Unnamed: 0,reviewText,overall
0,I enjoy vintage books and movies so I enjoyed ...,pos
1,This book is a reissue of an old one; the auth...,pos
2,This was a fairly interesting read. It had ol...,pos
3,I'd never read any of the Amy Brewster mysteri...,pos
4,"If you like period pieces - clothing, lingo, y...",pos


Create the corpus file and labels file on disk which will be used to build a forward index

In [6]:
%%time
df_text['reviewText'].to_csv('ceeaus2/ceeaus2.dat', header=False, index=False)
df_text['overall'].to_csv('ceeaus2/ceeaus2.dat.labels', header=False, index=False)

Wall time: 14.2 s


Create the configuration file for building the forward index which creates instructions on language feature construction

In [7]:
config = """stop-words = "lemur-stopwords.txt"

prefix = "."
dataset = "ceeaus2"
corpus = "line.toml"
index = "ceeaus2-idx"

[[analyzers]]
#method = "ngram-word"
#ngram = 1
#filter = "default-unigram-chain"

method = "ngram-word"
ngram = 1
    [[analyzers.filter]]
    type = "icu-tokenizer"
    
    [[analyzers.filter]]
    type = "lowercase"
    
    [[analyzers.filter]]
    type = "length"
    min = 1
    max = 35
    
    #[[analyzers.filter]]
    #type = "alpha"
    
    [[analyzers.filter]]
    type = "english-normalizer"    
"""
with open('ceeaus-config.toml', 'w') as f:
    f.write(config)

Save `ForwardIndex` to disk.

In [8]:
%%time
fidx = metapy.index.make_forward_index('ceeaus-config.toml')

Wall time: 59.9 s


In [9]:
# inverted index - not needed for these classifiers
#iidx = metapy.index.make_inverted_index('ceeaus-config.toml')

The feature set used for classification depends on the settings in the configuration file _at the time of indexing_. Thus, if you change your `analyzer` pipeline (or other settings) - **reindex** your documents!

Decide what kind of dataset we're using - for binary classification (MeTA's `BinaryDataset`) or multi-class classification (`MulticlassDataset`).
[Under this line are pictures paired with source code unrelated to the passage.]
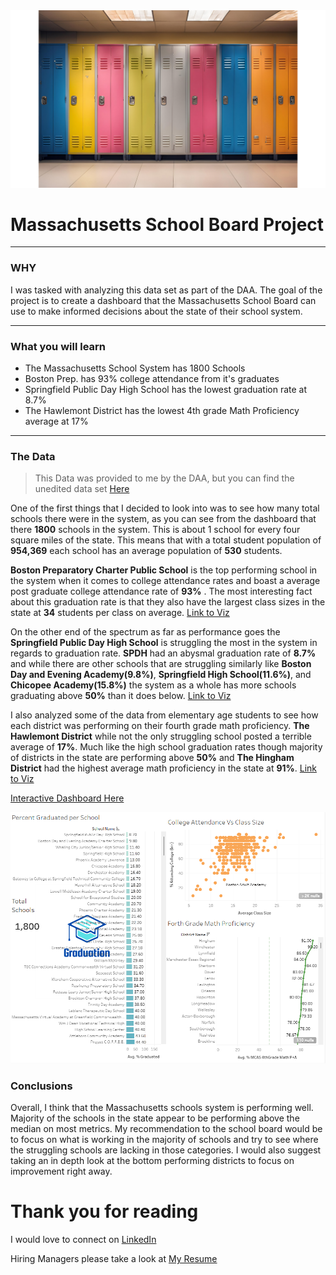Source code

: <img src="images/lockers.png?raw=true"/>

# Massachusetts School Board Project

---

### WHY 

I was tasked with analyzing this data set as part of the DAA. The goal of the project is to create a dashboard that the Massachusetts School Board can use to make informed decisions about the state of their school system. 

---

### What you will learn

<ul>
<li>The Massachusetts School System has 1800 Schools</li>
<li>Boston Prep. has 93% college attendance from it's graduates</li>
<li>Springfield Public Day High School has the lowest graduation rate at 8.7%</li>
<li>The Hawlemont District has the lowest 4th grade Math Proficiency average at 17%</li>
</ul>

---

### The Data

>This Data was provided to me by the DAA, but you can find the unedited data set [Here](https://www.kaggle.com/datasets/ndalziel/massachusetts-public-schools-data)

  One of the first things that I decided to look into was to see how many total schools there were in the system, as you can see from the dashboard that there **1800** schools in the system. This is about 1 school for every four square miles of the state. This means that with a total student population of **954,369** each school has an average population of **530** students. 

  **Boston Preparatory Charter Public School** is the top performing school in the system when it comes to college attendance rates and boast a average post graduate college attendance rate of **93%** . The most interesting fact about this graduation rate is that they also have the largest class sizes in the state at **34** students per class on average. [Link to Viz](https://public.tableau.com/app/profile/kyle.harrison1329/viz/CollegeAttendanceVsClassSize/CollegeAttendanceVsClassSize?publish=yes)

  On the other end of the spectrum as far as performance goes the **Springfield Public Day High School** is struggling the most in the system in regards to graduation rate. **SPDH** had an abysmal graduation rate of **8.7%** and while there are other schools that are struggling similarly like **Boston Day and Evening Academy(9.8%)**, **Springfield High School(11.6%)**, and **Chicopee Academy(15.8%)** the system as a whole has more schools graduating above **50%** than it does below. [Link to Viz](https://public.tableau.com/app/profile/kyle.harrison1329/viz/PercentGraduatedperSchool/PercentGraduatedperSchool?publish=yes)

 I also analyzed some of the data from elementary age students to see how each district was performing on their fourth grade math proficiency. **The Hawlemont District** while not the only struggling school posted a terrible average of **17%**. Much like the high school graduation rates though majority of districts in the state are performing above **50%** and **The Hingham District** had the highest average math proficiency in the state at **91%**. [Link to Viz](https://public.tableau.com/app/profile/kyle.harrison1329/viz/4thGradeMathProficiency/ForthGradeMathProficiency?publish=yes) 

 [Interactive Dashboard Here](https://public.tableau.com/app/profile/kyle.harrison1329/viz/MassSchoolBoard/MassSchoolDashboard?publish=yes)

<img src="images/Screenshot 2024-07-23 153236.png?raw=true"/>

 ### Conclusions

 Overall, I think that the Massachusetts schools system is performing well. Majority of the schools in the state appear to be performing above the median on most metrics. My recommendation to the school board would be to focus on what is working in the majority of schools and try to see where the struggling schools are lacking in those categories. I would also suggest taking an in depth look at the bottom performing districts to focus on improvement right away. 

 # Thank you for reading
 
 I would love to connect on [LinkedIn](www.linkedin.com/in/kyle-harrison-data-analytics)

 Hiring Managers please take a look at [My Resume](https://github.com/kyleharrison687/kyleharrison687/blob/master/files/Kyle%20Harrison%20Resume%202024.pdf)


 




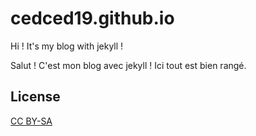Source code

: cedced19.github.io
====
Hi ! It's my blog with jekyll !

Salut ! C'est mon blog avec jekyll !
Ici tout est bien rangé.

## License
[CC BY-SA](http://creativecommons.org/licenses/by-sa/4.0/)
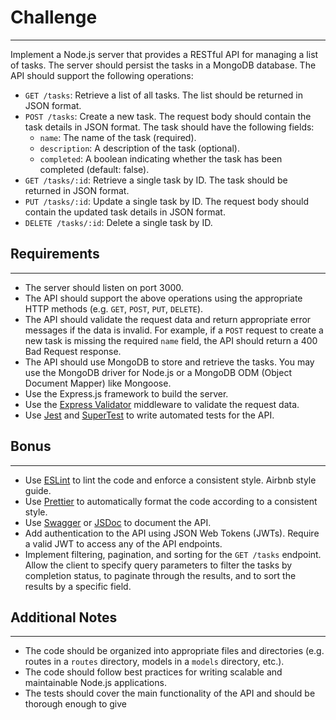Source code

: # Challenge
---------

Implement a Node.js server that provides a RESTful API for managing a list of tasks. The server should persist the tasks in a MongoDB database. The API should support the following operations:

-   `GET /tasks`: Retrieve a list of all tasks. The list should be returned in JSON format.
-   `POST /tasks`: Create a new task. The request body should contain the task details in JSON format. The task should have the following fields:
    -   `name`: The name of the task (required).
    -   `description`: A description of the task (optional).
    -   `completed`: A boolean indicating whether the task has been completed (default: false).
-   `GET /tasks/:id`: Retrieve a single task by ID. The task should be returned in JSON format.
-   `PUT /tasks/:id`: Update a single task by ID. The request body should contain the updated task details in JSON format.
-   `DELETE /tasks/:id`: Delete a single task by ID.

## Requirements
------------

-   The server should listen on port 3000.
-   The API should support the above operations using the appropriate HTTP methods (e.g. `GET`, `POST`, `PUT`, `DELETE`).
-   The API should validate the request data and return appropriate error messages if the data is invalid. For example, if a `POST` request to create a new task is missing the required `name` field, the API should return a 400 Bad Request response.
-   The API should use MongoDB to store and retrieve the tasks. You may use the MongoDB driver for Node.js or a MongoDB ODM (Object Document Mapper) like Mongoose.
-   Use the Express.js framework to build the server.
-   Use the [Express Validator](https://express-validator.github.io/docs/) middleware to validate the request data.
-   Use [Jest](https://jestjs.io/) and [SuperTest](https://github.com/visionmedia/supertest) to write automated tests for the API.

## Bonus
-----

-   Use [ESLint](https://eslint.org/) to lint the code and enforce a consistent style. Airbnb style guide.
-   Use [Prettier](https://prettier.io/) to automatically format the code according to a consistent style.
-   Use [Swagger](https://swagger.io/) or [JSDoc](http://usejsdoc.org/) to document the API.
-   Add authentication to the API using JSON Web Tokens (JWTs). Require a valid JWT to access any of the API endpoints.
-   Implement filtering, pagination, and sorting for the `GET /tasks` endpoint. Allow the client to specify query parameters to filter the tasks by completion status, to paginate through the results, and to sort the results by a specific field.

## Additional Notes
----------------

-   The code should be organized into appropriate files and directories (e.g. routes in a `routes` directory, models in a `models` directory, etc.).
-   The code should follow best practices for writing scalable and maintainable Node.js applications.
-   The tests should cover the main functionality of the API and should be thorough enough to give
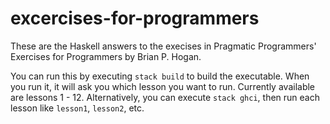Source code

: # excercises-for-programmers

These are the Haskell answers to the execises in Pragmatic Programmers' Exercises for Programmers by Brian P. Hogan.

You can run this by executing `stack build` to build the executable. When you run it, it will ask you which
lesson you want to run. Currently available are lessons 1 - 12. Alternatively, you can execute `stack ghci`, then run each lesson like
`lesson1`, `lesson2`, etc.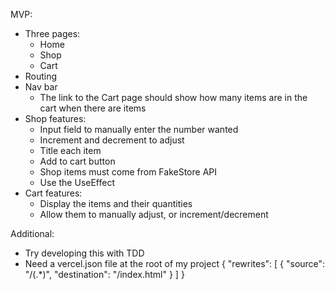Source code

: MVP:
 - Three pages:
     - Home
     - Shop
     - Cart
 - Routing
 - Nav bar
     - The link to the Cart page should show how many items are in the cart when there are items
 - Shop features:
     - Input field to manually enter the number wanted
     - Increment and decrement to adjust
     - Title each item
     - Add to cart button
     - Shop items must come from FakeStore API
     - Use the UseEffect
 - Cart features:
     - Display the items and their quantities
     - Allow them to manually adjust, or increment/decrement


Additional:
 - Try developing this with TDD
 - Need a vercel.json file at the root of my project
 {
  "rewrites": [
    {
      "source": "/(.*)",
      "destination": "/index.html"
    }
  ]
}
To see the number of labels:

In [10]:
fidx.num_labels()

3

Looks like we need a `MulticlassDataset` to predict which of these three labels a document should have (but if we are interested in one particular class only, we might use a `BinaryDataset`).

For now, let's focus on the multi-class case, as that likely makes the most sense for this kind of data. Since the dataset is small enough, we can load all documents into memory at once like this.

In [11]:
dset = metapy.classify.MulticlassDataset(fidx)
len(dset)

982619

Since datasets may be large, it's beneficial to avoid creating copies of them (e.g. to shuffle them) => you can operate with a `DatasetView` (`MulticlassDatasetView` or `BinaryDatasetView`) to shuffle or rotate the dataset without modifying it - use Python's slicing (will it really avoid a modification of both datasets?) or construct a view directly.

In [12]:
#view = dset[0:len(dset)+1]
# or
view = metapy.classify.MulticlassDatasetView(dset)

Shuffle the view without changing the underlying datsaet.

In [13]:
view.shuffle()
print("Is {}, was {}".format(view[0].id, dset[0].id))

Is 244438, was 0


The view is shuffled in random order, but the underlying dataset is still sorted by id.

Slice the shuffled view for a train and test data split.

In [14]:
training = view[0:int(0.8*len(view))]
testing = view[int(0.8*len(view)):len(view)+1]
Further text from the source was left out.